Funny American Idol 5 Auditions, Part One

17 January 2006

This article has been re-posted at Idle Idols, the site for the funniest American Idol auditions.

The fifth installment of American Idol premiered tonight, showing a slew of singers trying out in Chicago.

OK, here's the list of interesting auditions from the first episode:

  • Crystal Parizanski #4358 — Watch Crystal's audition! Crystal was, I think, going for the Britney Spears look, but with a "make-up tan," it wasn't going to cut it. Combine that with an almost infinite supply of ditziness and some poor singing "talent," and you've got yourself an interesting (but unsuccessful) audition.

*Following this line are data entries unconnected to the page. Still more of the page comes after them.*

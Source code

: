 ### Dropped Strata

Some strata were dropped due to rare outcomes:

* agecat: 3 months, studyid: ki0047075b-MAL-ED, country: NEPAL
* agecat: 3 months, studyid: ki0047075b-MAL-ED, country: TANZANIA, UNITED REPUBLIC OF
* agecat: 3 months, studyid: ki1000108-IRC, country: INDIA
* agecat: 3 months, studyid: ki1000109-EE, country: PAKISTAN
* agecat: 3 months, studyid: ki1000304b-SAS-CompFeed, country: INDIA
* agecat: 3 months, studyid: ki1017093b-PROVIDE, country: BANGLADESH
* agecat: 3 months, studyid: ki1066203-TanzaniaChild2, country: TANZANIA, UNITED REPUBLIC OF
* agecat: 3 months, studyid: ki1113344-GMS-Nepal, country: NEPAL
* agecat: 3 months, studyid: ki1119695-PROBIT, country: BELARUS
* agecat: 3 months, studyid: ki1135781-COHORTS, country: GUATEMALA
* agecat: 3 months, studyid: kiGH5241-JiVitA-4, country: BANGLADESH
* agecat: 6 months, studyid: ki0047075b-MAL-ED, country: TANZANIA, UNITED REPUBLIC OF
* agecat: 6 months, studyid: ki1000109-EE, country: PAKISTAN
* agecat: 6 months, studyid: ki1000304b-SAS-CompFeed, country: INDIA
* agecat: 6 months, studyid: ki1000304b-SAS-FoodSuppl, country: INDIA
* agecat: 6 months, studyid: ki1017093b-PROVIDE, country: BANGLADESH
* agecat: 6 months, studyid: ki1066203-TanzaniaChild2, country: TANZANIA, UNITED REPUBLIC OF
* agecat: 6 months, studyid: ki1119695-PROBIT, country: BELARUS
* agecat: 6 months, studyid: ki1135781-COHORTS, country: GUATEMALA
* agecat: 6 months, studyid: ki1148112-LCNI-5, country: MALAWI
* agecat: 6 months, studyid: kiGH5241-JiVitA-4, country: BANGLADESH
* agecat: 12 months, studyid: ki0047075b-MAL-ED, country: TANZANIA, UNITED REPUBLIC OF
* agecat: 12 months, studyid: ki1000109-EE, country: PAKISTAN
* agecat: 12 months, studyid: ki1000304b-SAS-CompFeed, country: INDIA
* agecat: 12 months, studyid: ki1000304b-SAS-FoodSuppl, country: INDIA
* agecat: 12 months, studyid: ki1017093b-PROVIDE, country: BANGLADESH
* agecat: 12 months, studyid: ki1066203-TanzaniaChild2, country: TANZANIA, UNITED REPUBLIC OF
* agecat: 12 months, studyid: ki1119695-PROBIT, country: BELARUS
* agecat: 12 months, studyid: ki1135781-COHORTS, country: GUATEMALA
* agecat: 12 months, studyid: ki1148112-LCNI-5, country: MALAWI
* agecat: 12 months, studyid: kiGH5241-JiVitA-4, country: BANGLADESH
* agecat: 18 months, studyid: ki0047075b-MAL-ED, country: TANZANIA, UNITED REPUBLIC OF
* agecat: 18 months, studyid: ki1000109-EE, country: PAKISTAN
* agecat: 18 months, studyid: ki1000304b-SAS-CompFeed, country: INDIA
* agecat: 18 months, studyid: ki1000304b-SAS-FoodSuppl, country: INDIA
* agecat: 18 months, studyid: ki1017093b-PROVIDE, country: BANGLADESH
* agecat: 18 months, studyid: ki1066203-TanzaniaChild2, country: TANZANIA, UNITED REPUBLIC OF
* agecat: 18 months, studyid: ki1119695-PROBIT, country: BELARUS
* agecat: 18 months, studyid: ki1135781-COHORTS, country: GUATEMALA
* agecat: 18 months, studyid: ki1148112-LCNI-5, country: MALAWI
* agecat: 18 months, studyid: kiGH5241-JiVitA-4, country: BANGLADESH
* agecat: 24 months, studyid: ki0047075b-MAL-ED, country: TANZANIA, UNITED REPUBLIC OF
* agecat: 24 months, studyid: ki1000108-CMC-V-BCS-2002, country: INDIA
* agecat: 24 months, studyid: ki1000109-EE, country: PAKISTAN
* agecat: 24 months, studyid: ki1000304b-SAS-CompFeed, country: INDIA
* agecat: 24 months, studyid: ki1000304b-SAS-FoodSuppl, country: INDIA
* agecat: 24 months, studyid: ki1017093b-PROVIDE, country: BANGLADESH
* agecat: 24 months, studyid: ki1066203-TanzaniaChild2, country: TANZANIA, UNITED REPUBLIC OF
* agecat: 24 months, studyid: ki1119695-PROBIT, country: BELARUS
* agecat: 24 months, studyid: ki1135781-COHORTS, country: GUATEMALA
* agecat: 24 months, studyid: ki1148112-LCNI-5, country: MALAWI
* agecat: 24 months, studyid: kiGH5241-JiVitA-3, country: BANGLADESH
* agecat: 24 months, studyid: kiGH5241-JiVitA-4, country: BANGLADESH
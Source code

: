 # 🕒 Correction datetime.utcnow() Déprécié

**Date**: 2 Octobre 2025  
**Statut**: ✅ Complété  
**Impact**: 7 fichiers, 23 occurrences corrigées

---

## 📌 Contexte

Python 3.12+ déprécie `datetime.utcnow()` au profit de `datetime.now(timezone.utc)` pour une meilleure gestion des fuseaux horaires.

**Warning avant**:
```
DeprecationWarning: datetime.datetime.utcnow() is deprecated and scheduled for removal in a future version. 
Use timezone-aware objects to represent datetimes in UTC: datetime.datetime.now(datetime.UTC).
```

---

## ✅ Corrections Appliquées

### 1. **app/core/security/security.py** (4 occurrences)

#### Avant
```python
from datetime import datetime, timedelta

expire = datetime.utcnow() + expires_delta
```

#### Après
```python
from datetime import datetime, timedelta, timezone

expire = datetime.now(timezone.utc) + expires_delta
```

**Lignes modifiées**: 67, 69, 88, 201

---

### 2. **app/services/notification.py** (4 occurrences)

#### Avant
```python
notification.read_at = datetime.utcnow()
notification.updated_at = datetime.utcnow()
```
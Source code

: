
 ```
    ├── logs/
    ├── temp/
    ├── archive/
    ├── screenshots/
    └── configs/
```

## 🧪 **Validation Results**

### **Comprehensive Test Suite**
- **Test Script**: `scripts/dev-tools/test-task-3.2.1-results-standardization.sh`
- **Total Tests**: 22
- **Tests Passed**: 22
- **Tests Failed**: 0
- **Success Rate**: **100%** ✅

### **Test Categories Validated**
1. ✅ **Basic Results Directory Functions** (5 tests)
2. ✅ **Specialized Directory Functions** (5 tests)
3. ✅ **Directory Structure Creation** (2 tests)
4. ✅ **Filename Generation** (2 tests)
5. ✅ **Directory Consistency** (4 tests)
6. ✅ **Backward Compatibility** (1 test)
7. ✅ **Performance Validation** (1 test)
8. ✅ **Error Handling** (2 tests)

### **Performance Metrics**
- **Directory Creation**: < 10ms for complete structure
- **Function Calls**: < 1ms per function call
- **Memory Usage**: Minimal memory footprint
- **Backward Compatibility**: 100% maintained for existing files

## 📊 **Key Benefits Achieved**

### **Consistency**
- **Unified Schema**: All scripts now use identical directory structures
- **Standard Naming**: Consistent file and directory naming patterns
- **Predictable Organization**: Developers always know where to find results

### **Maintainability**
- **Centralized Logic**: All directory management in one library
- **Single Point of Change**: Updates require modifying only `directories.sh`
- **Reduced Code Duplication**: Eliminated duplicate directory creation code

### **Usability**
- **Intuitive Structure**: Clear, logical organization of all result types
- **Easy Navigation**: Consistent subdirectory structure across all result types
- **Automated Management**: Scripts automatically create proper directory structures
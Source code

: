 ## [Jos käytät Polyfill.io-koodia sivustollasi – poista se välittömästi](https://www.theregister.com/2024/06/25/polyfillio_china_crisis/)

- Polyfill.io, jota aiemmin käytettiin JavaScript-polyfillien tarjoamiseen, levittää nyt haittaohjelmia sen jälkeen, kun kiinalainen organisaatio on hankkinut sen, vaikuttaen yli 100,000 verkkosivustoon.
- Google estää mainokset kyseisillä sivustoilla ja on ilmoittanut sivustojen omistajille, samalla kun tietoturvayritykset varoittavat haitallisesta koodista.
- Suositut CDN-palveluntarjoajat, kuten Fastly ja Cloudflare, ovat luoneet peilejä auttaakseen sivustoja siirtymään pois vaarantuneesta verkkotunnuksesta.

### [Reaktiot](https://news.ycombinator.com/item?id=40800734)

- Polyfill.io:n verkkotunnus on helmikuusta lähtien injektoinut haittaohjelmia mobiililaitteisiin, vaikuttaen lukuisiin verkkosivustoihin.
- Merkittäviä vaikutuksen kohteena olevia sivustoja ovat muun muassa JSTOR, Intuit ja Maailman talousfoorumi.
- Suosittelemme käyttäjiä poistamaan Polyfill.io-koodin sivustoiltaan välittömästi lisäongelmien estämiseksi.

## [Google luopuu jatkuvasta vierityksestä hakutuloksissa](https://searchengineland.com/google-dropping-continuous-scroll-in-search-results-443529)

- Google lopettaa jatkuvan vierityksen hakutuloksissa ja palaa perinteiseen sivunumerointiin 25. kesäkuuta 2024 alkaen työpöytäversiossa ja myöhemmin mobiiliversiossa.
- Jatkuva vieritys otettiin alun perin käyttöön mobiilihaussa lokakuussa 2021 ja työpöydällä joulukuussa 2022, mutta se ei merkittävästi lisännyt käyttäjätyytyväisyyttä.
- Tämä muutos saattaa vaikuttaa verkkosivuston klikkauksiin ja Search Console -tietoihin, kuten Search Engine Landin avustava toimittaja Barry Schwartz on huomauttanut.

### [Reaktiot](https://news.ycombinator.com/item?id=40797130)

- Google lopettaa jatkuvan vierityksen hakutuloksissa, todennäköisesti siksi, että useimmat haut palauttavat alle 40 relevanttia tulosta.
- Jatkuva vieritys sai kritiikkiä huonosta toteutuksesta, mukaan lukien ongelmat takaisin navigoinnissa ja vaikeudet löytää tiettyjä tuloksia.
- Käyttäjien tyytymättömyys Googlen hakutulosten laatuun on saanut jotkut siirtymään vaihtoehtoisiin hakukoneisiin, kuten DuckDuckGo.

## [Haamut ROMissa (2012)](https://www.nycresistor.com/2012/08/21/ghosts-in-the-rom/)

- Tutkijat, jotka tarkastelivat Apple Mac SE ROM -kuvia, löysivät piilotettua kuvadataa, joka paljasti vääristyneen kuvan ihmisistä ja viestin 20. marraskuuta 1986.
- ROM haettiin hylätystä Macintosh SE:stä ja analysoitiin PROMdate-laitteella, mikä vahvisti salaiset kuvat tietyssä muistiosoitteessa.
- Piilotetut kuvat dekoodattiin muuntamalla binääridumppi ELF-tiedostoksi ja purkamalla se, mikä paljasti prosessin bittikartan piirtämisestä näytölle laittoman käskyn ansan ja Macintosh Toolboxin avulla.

    Crystal: You need me to explain anything?
    Simon: Yes, the tan.
    Crystal: OK, um . . . my name is Crystal. Umm . . . I just –
    Simon: No, I want to hear about your suntan.
    Crystal: OK. I'm singing "And I'm Telling You" by Jennifer Holliday.
    Simon: No, no, no. I want to hear about your suntan.
    Crystal: Oh, my suntan?
    Simon: Yeah, yeah.
    Crystal: I go tanning.
    Simon: (sarcastically) Noooo!
    Crystal: But I don't think that's of main importance here.
    Simon: No, but it is quite prominent.
    Crystal: Oh, it is?

    They called in Crystal's mother to see what she thought, and before entering, Paula whispered, "She has the same eye makeup on." Post-audition, Crystal insisted that "American Idol is not the next round," but that the next round would instead be when she became a huge star on her own. View Crystal's MySpace profile. No video of her audition found YET. Watch Crystal's audition! There is also the Lady Marmalade video. It's of multiple contestants — Crystal initially appears for just one second, screaming, but the last 45 seconds of the clip is dedicated to her trying to sing "More, more, more." You also get to see a freak dressed up as a little girl in that clip.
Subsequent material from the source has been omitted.